It's amazing what a difference a good professor makes.

In my Tuesday class, I viewed the class as a waste of two hours of my life each week. The professor literally taught me nothing the entire semester that I didn't already know. Perhaps some of the students in my class who didn't have such strong backgrounds in research and measurements learned something, but I didn't. I took maybe one page of notes the entire semester and the one class period that I skipped, I don't believe that I missed anything. I certainly haven't found it difficult to have missed any material.

My Thursday night class was fascinating. The professor completely knew what he was talking about. Now that I (finally) writing my paper, I discovered that the vast majority of his lectures, that I thankfully took good notes on, was completely different material from that offered in the textbook. I wouldn't have been able to write this paper without those notes. I LOVED the class, and learned a tremendous amount.

The outcome - next semester I am taking another class with the professor I liked in exchange for a difficult schedule. I'm passing on the class that was offered at a good time with the professor who taught me nothing. What a difference.

My Fun Office

My office is so much fun sometimes. Granted, it's often boring here (though today I'm not complaining because it has given me the opporunity to get my paper a lot closer to complete), but my co-workers really are cool. Today, I've been given blue tinsel to scatter around, adorning the "holiday" lights I have strung around my cubicle, along with the purple garland and extremely cool blue velvet ornaments that hang over my desk. My other co-worker has strung a chandalier above my head with cool crystals he purchased from the dollar store and now my other co-worker, who is super-creative, has given me irridescent turqoise ribbon to take home and decorate my apartment with. When I complain, I'm going to try to remember this stuff.

Blogger Issues

Blogger hates me. I was having trouble commenting on some blogs, which I attributed to the fact that I am not on Blogger beta while a lot of other people have switched, and the fact that Blogger asks for a google login rather than a blogger one on many blogs. Fine.

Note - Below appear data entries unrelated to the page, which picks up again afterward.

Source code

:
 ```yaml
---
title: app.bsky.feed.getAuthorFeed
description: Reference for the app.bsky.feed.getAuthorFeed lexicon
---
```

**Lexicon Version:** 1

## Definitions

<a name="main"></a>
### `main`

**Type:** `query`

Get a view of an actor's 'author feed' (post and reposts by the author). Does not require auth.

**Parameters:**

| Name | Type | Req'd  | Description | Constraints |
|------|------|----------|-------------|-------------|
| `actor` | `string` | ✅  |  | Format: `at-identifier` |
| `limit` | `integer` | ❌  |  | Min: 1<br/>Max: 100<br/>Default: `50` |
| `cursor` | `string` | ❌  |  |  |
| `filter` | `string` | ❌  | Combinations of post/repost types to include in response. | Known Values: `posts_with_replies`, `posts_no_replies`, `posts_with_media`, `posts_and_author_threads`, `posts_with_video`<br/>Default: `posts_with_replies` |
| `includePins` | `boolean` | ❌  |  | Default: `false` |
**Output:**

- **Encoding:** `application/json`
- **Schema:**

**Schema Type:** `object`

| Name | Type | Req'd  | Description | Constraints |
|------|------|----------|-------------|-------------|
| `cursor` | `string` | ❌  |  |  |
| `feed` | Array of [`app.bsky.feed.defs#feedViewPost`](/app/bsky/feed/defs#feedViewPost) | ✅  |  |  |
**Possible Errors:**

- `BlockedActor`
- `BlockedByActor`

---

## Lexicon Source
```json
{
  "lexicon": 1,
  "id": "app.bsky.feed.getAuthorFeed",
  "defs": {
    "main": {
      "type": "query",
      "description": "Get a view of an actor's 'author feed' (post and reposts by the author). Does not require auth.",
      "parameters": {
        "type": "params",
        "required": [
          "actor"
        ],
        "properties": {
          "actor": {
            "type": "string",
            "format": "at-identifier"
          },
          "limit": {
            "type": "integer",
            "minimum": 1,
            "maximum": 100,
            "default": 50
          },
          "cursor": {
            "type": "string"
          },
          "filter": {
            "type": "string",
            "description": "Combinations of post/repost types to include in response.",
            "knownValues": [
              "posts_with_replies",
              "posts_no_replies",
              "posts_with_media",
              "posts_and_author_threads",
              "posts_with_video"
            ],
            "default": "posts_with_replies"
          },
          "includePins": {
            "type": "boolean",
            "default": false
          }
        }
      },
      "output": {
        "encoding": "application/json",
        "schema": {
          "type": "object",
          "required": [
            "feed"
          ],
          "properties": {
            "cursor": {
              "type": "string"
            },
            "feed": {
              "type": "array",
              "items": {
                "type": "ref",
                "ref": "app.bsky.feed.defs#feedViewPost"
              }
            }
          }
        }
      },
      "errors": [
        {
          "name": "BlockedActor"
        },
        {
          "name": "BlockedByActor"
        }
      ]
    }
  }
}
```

My situation is complicated. The e-mail address I have posted on my blog is not the same as my username, because I set up my blogger account long before gmail existed. I later added the gmail account to my blogger one in order to save myself a little anonymity. (Oh, I think I may have figured out a solution to my problem, but probably not.)

In addition, I had once created a gmail account with the same username as my blogger username, but not the same one that I use for my blogger account, which I think was complicating matters. But I never used that gmail account, so I went and deleted it, thinking that would solve my problems. Nope.

So, I decided that maybe I could change the username on my blogger account. Nope.

So, I thought maybe I would finally switch to blogger beta. Not seeing that option anywhere anymore.

So I thought maybe I would e-mail blogger and ask for help. Nope, they don't offer that, at least as far as I can tell.

So, I'm stuck in blogger hell today. Any suggestions for solving this would be greatly appreciated. I've spent way too much time away from my paper already (not to mention the fact that I'm doing this all at work, but obviously I don't care about that).

Response to LT

Blogger is not my friend today, as it is obviously being selfish and not wanting me to comment on other blogs, just to post on my own. So, LT, an apology for posting this here and not in your comments, but it's the only thing I could figure out at the moment.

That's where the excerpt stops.